--- START ---

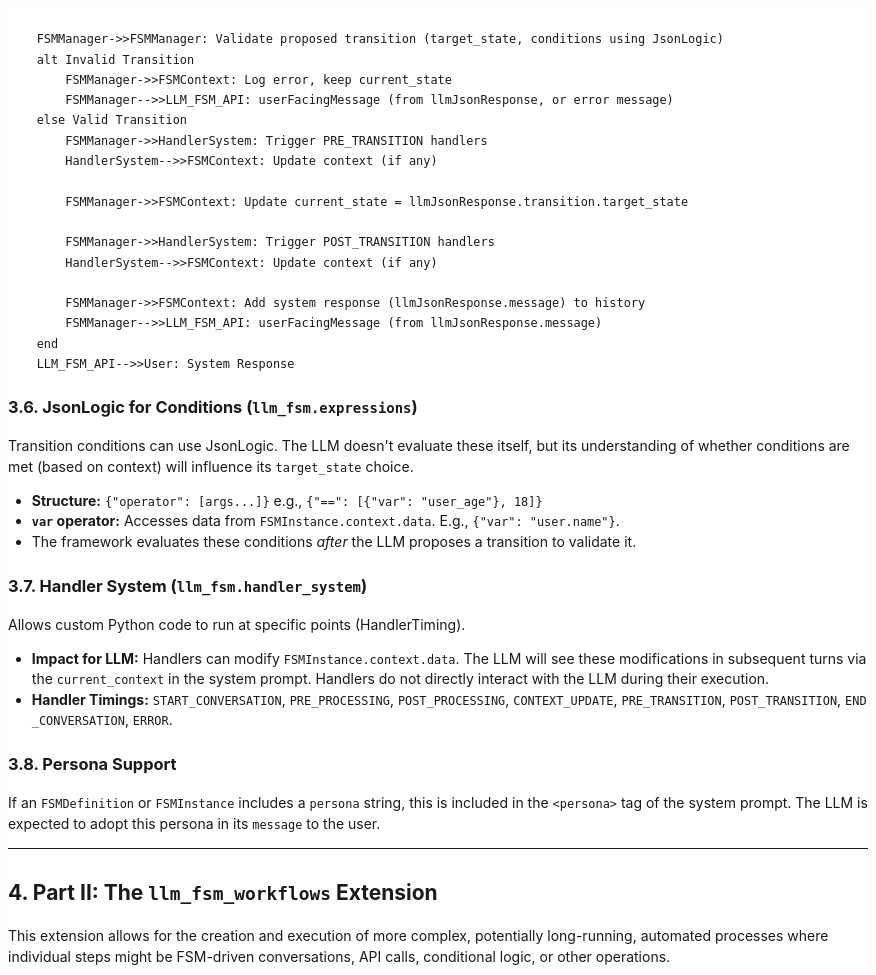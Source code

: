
 ```mermaid

    FSMManager->>FSMManager: Validate proposed transition (target_state, conditions using JsonLogic)
    alt Invalid Transition
        FSMManager->>FSMContext: Log error, keep current_state
        FSMManager-->>LLM_FSM_API: userFacingMessage (from llmJsonResponse, or error message)
    else Valid Transition
        FSMManager->>HandlerSystem: Trigger PRE_TRANSITION handlers
        HandlerSystem-->>FSMContext: Update context (if any)

        FSMManager->>FSMContext: Update current_state = llmJsonResponse.transition.target_state

        FSMManager->>HandlerSystem: Trigger POST_TRANSITION handlers
        HandlerSystem-->>FSMContext: Update context (if any)

        FSMManager->>FSMContext: Add system response (llmJsonResponse.message) to history
        FSMManager-->>LLM_FSM_API: userFacingMessage (from llmJsonResponse.message)
    end
    LLM_FSM_API-->>User: System Response
```

### 3.6. JsonLogic for Conditions (`llm_fsm.expressions`)
Transition conditions can use JsonLogic. The LLM doesn't evaluate these itself, but its understanding of whether conditions are met (based on context) will influence its `target_state` choice.
-   **Structure:** `{"operator": [args...]}` e.g., `{"==": [{"var": "user_age"}, 18]}`
-   **`var` operator:** Accesses data from `FSMInstance.context.data`. E.g., `{"var": "user.name"}`.
-   The framework evaluates these conditions *after* the LLM proposes a transition to validate it.

### 3.7. Handler System (`llm_fsm.handler_system`)
Allows custom Python code to run at specific points (HandlerTiming).
-   **Impact for LLM:** Handlers can modify `FSMInstance.context.data`. The LLM will see these modifications in subsequent turns via the `current_context` in the system prompt. Handlers do not directly interact with the LLM during their execution.
-   **Handler Timings:** `START_CONVERSATION`, `PRE_PROCESSING`, `POST_PROCESSING`, `CONTEXT_UPDATE`, `PRE_TRANSITION`, `POST_TRANSITION`, `END_CONVERSATION`, `ERROR`.

### 3.8. Persona Support
If an `FSMDefinition` or `FSMInstance` includes a `persona` string, this is included in the `<persona>` tag of the system prompt. The LLM is expected to adopt this persona in its `message` to the user.

---

## 4. Part II: The `llm_fsm_workflows` Extension

This extension allows for the creation and execution of more complex, potentially long-running, automated processes where individual steps might be FSM-driven conversations, API calls, conditional logic, or other operations.
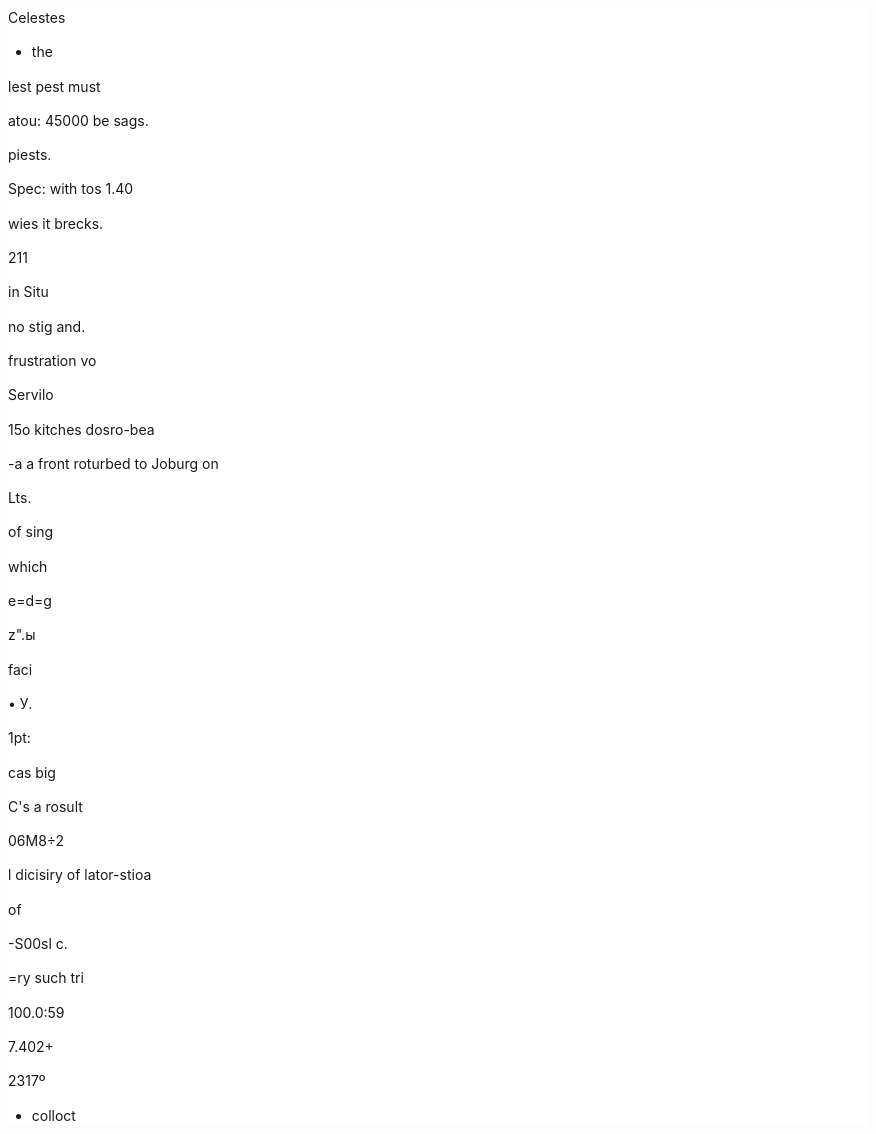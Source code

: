 Celestes

- the

lest pest must

atou: 45000 be sags.

piests.

Spec: with tos 1.40

wies it brecks.

211

in Situ

no stig and.

frustration vo

Servilo

15o kitches dosro-bea

-a a front roturbed to Joburg on

Lts.

of sing

which

e=d=g

z".ы

faci

• У.

1pt:

cas big

C's a rosult

06M8÷2

l dicisiry of lator-stioa

of

-S00sl c.

=ry such tri

100.0:59

7.402+

2317º

* colloct
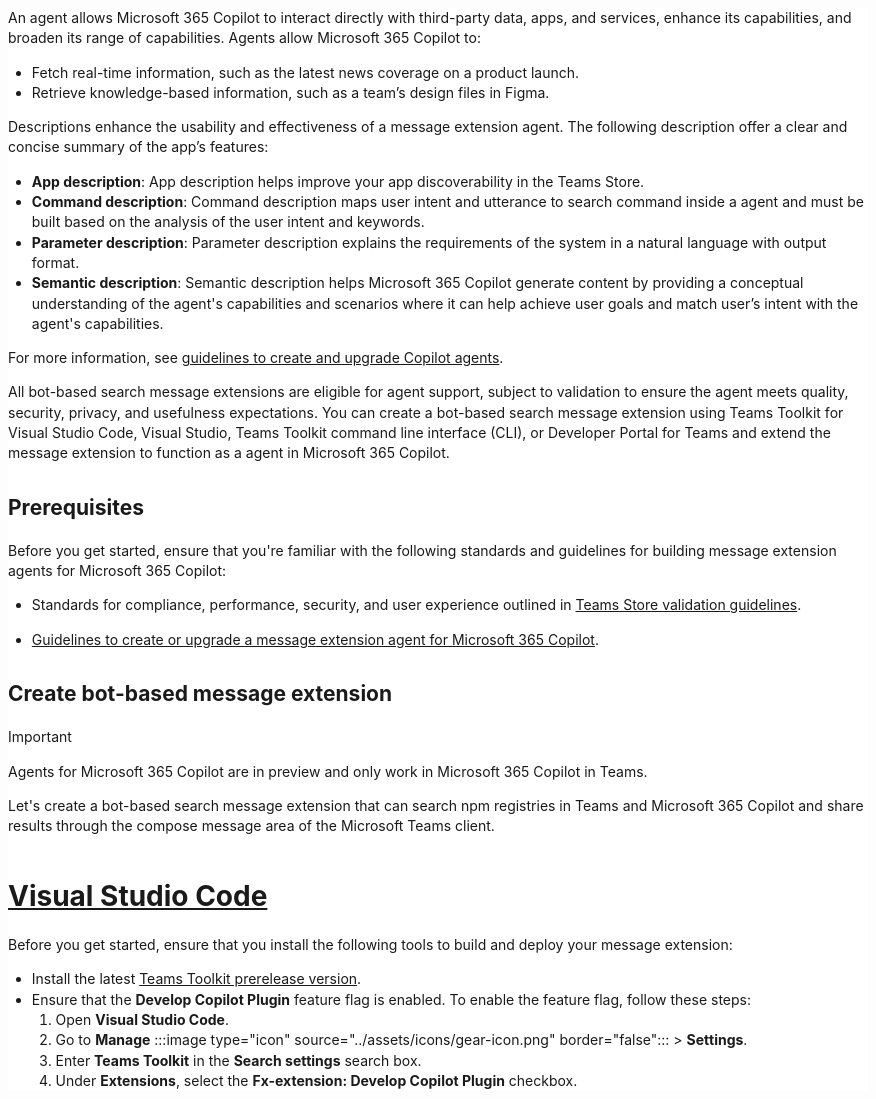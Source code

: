 An agent allows Microsoft 365 Copilot to interact directly with third-party data, apps, and services, enhance its capabilities, and broaden its range of capabilities. Agents allow Microsoft 365 Copilot to:

* Fetch real-time information, such as the latest news coverage on a product launch.
* Retrieve knowledge-based information, such as a team’s design files in Figma.

Descriptions enhance the usability and effectiveness of a message extension agent. The following description offer a clear and concise summary of the app’s features:

* **App description**: App description helps improve your app discoverability in the Teams Store.
* **Command description**: Command description maps user intent and utterance to search command inside a agent and must be built based on the analysis of the user intent and keywords.
* **Parameter description**: Parameter description explains the requirements of the system in a natural language with output format.
* **Semantic description**: Semantic description helps Microsoft 365 Copilot generate content by providing a conceptual understanding of the agent's capabilities and scenarios where it can help achieve user goals and match user’s intent with the agent's capabilities.

For more information, see [guidelines to create and upgrade Copilot agents](dev-guidelines-copilot-agents.md).

All bot-based search message extensions are eligible for agent support, subject to validation to ensure the agent meets quality, security, privacy, and usefulness expectations. You can create a bot-based search message extension using Teams Toolkit for Visual Studio Code, Visual Studio, Teams Toolkit command line interface (CLI), or Developer Portal for Teams and extend the message extension to function as a agent in Microsoft 365 Copilot.

## Prerequisites

Before you get started, ensure that you're familiar with the following standards and guidelines for building message extension agents for Microsoft 365 Copilot:

* Standards for compliance, performance, security, and user experience outlined in [Teams Store validation guidelines](../concepts/deploy-and-publish/appsource/prepare/teams-store-validation-guidelines.md#teams-apps-extensible-as-plugin-for-microsoft-365-copilot).

* [Guidelines to create or upgrade a message extension agent for Microsoft 365 Copilot](dev-guidelines-copilot-agents.md).

## Create bot-based message extension

> [!IMPORTANT]
> Agents for Microsoft 365 Copilot are in preview and only work in Microsoft 365 Copilot in Teams.

Let's create a bot-based search message extension that can search npm registries in Teams and Microsoft 365 Copilot and share results through the compose message area of the Microsoft Teams client.

# [Visual Studio Code](#tab/visual-studio-code)

Before you get started, ensure that you install the following tools to build and deploy your message extension:

* Install the latest [Teams Toolkit prerelease version](../toolkit/install-Teams-Toolkit.md#install-a-prerelease-version).
* Ensure that the **Develop Copilot Plugin** feature flag is enabled. To enable the feature flag, follow these steps:
  1. Open **Visual Studio Code**.
  1. Go to **Manage** :::image type="icon" source="../assets/icons/gear-icon.png" border="false"::: > **Settings**.
  1. Enter **Teams Toolkit** in the **Search settings** search box.
  1. Under **Extensions**, select the **Fx-extension: Develop Copilot Plugin** checkbox.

--- END ---

▶ What is being asked
Only the lines containing the word "information" should be returned from the data above.

▶ Written answer
* Fetch real-time information, such as the latest news coverage on a product launch.
* Retrieve knowledge-based information, such as a team’s design files in Figma.
For more information, see [guidelines to create and upgrade Copilot agents](dev-guidelines-copilot-agents.md).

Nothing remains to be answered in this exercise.